Extract the lines that carry the string "subsubsection" from the listing.

**Material provided**
==================================================
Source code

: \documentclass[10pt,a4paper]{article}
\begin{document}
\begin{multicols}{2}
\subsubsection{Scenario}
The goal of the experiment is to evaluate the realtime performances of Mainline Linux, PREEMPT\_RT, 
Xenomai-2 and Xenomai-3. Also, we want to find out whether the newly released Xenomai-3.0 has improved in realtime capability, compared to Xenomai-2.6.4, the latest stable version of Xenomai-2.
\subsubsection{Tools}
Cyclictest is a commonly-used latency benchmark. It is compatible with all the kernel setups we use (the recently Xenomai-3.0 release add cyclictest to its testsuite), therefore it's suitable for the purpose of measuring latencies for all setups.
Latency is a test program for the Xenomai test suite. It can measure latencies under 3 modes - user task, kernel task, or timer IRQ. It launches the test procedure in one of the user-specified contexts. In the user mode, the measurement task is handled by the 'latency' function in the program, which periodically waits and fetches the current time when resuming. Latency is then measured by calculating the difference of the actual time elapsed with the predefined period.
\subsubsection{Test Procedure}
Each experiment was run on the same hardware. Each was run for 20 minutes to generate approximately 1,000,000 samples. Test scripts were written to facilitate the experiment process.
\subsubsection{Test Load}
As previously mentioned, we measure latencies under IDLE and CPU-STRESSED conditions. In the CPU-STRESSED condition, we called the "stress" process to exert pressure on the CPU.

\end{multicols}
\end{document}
==================================================
**Result**
\subsubsection{Scenario}
\subsubsection{Tools}
\subsubsection{Test Procedure}
\subsubsection{Test Load}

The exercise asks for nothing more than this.